The search is now on for his replacement. An acting director will be appointed at the end of February.
Rebecca Kitteridge, Director of the Security Intelligence Service, could be a contender for the director's job.
Opposition parties yesterday urged a more transparent process than Mr Fletcher's appointment in February 2012. It was revealed Mr Fletcher was an old school friend of Prime Minister John Key.
Mr Fletcher came into the job immediately after the GCSB-assisted raid on internet entrepreneur Kim Dotcom, later found to be illegal.
A review found up to 88 New Zealanders might have been illegally spied on by the agency, after which the Government reformed spy laws to make it legal to spy on Kiwis to prevent cyber attacks.
This prompted widespread debate about the scope of surveillance in New Zealand, which was reignited by whistleblower Edward Snowden last year.

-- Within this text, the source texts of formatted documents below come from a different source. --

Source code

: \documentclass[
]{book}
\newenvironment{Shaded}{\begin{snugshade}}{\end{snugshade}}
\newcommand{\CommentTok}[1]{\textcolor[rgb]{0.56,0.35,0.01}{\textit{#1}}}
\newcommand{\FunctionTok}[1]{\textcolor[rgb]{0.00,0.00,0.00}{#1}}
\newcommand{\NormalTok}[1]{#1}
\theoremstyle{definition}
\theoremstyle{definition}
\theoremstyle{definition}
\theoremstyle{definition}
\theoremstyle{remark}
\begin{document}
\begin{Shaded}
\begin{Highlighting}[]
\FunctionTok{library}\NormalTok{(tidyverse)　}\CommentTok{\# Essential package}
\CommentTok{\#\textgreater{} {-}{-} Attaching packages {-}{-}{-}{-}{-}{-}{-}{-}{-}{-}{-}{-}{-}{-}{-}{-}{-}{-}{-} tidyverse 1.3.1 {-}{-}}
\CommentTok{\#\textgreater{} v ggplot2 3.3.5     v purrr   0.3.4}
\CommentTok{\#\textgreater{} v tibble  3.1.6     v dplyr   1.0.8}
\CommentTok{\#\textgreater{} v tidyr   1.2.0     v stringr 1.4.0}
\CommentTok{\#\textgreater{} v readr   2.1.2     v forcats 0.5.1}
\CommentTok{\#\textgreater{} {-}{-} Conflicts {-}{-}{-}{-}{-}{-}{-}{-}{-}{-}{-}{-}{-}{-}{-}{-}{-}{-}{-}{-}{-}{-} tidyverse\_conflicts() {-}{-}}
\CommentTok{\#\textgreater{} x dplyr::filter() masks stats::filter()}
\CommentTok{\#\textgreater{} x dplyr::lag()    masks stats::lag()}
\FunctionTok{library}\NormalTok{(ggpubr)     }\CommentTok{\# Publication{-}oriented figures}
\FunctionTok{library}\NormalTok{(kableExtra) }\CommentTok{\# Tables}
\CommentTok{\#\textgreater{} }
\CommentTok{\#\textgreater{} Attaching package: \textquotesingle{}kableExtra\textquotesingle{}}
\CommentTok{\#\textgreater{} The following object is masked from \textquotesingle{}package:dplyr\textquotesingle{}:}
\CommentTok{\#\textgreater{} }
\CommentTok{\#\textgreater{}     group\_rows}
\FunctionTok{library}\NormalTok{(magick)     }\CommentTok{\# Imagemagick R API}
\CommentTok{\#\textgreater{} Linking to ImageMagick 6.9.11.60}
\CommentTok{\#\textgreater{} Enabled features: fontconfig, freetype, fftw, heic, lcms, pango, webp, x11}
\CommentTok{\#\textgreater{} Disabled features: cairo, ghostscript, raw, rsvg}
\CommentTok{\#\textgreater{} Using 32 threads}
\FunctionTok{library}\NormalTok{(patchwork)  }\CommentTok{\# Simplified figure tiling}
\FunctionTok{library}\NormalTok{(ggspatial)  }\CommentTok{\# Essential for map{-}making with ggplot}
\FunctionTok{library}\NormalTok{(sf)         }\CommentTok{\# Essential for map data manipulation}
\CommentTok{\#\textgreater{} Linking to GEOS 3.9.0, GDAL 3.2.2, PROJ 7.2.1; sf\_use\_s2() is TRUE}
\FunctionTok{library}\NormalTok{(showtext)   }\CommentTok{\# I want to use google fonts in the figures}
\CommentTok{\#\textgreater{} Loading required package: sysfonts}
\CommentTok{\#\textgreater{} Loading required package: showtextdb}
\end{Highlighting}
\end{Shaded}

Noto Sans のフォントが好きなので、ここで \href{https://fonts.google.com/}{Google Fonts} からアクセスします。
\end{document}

• Began career as diplomat with New Zealand Ministry of Foreign Affairs after gaining postgraduate degree in history
• Held senior positions in British civil service, including head of the Home Civil Service, and later worked for the United Nations in Kosovo
• After a stint in Australian civil service, he was appointed GCSB head in February 2012
• Led GCSB during a difficult period, when agency was found to be spying illegally on New Zealanders including Kim Dotcom
• Oversaw major reforms of GCSB which allowed the agency to spy on NZers.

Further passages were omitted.